(WHAT TO PRODUCE) Your response should contain every line from the data below that holds the string "literally".

____________________

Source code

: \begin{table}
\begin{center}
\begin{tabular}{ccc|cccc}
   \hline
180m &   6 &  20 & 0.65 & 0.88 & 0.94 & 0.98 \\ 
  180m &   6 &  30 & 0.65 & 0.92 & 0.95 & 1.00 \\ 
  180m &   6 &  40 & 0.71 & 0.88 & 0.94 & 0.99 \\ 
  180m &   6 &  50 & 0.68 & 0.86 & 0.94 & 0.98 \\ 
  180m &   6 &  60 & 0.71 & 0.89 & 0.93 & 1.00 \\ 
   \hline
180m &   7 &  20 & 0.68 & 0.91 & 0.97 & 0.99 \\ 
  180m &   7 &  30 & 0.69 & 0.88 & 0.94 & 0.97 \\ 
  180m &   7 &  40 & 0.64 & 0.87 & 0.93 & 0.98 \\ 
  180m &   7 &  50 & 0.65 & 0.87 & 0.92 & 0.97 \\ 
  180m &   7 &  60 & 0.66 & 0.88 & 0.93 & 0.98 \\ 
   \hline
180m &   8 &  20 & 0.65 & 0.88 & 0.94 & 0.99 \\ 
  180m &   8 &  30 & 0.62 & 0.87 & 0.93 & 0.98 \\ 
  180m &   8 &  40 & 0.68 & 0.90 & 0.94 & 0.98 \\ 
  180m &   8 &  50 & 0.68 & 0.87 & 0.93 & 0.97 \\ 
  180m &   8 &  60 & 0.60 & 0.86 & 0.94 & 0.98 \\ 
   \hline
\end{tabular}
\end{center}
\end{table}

____________________

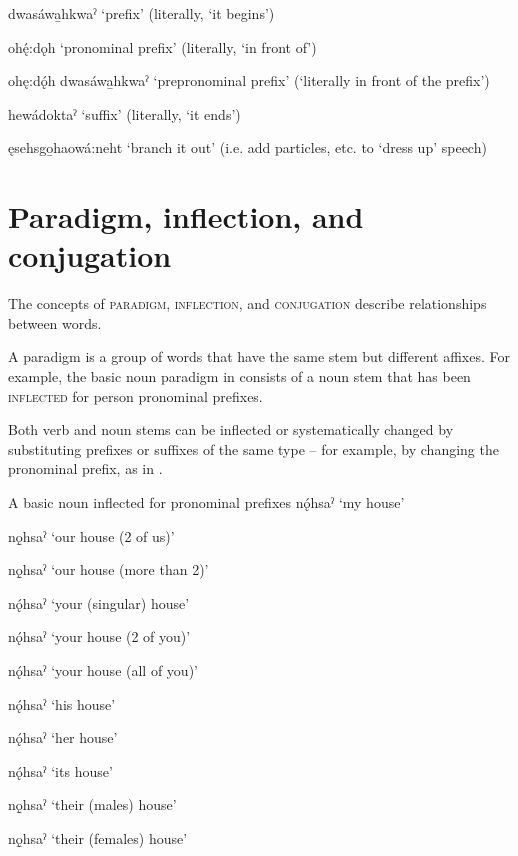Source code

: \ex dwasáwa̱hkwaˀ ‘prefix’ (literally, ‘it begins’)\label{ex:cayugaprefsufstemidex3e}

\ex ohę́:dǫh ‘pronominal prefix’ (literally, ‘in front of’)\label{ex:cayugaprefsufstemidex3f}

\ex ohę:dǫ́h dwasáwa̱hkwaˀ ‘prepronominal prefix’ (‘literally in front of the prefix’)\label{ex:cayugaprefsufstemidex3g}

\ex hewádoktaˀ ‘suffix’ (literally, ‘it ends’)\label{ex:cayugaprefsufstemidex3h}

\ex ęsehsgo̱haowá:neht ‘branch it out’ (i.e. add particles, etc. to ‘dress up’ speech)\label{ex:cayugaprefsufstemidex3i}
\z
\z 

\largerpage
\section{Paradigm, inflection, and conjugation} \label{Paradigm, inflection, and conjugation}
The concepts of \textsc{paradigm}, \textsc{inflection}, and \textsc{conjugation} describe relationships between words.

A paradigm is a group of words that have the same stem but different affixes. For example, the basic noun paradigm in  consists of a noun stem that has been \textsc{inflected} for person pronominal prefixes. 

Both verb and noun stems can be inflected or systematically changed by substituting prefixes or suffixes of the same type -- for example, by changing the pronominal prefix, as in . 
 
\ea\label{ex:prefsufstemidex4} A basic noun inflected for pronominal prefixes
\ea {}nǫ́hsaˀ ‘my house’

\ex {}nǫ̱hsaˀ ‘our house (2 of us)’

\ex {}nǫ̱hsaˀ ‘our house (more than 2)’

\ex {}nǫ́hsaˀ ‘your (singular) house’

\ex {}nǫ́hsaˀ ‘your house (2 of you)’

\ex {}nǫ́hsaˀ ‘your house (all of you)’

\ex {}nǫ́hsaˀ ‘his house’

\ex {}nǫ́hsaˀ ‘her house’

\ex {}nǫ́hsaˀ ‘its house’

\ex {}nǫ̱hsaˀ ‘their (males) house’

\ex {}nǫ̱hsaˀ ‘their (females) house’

____________________

(RESPONSE TO THE TASK)
: \ex dwasáwa̱hkwaˀ ‘prefix’ (literally, ‘it begins’)\label{ex:cayugaprefsufstemidex3e}
\ex ohę́:dǫh ‘pronominal prefix’ (literally, ‘in front of’)\label{ex:cayugaprefsufstemidex3f}
\ex ohę:dǫ́h dwasáwa̱hkwaˀ ‘prepronominal prefix’ (‘literally in front of the prefix’)\label{ex:cayugaprefsufstemidex3g}
\ex hewádoktaˀ ‘suffix’ (literally, ‘it ends’)\label{ex:cayugaprefsufstemidex3h}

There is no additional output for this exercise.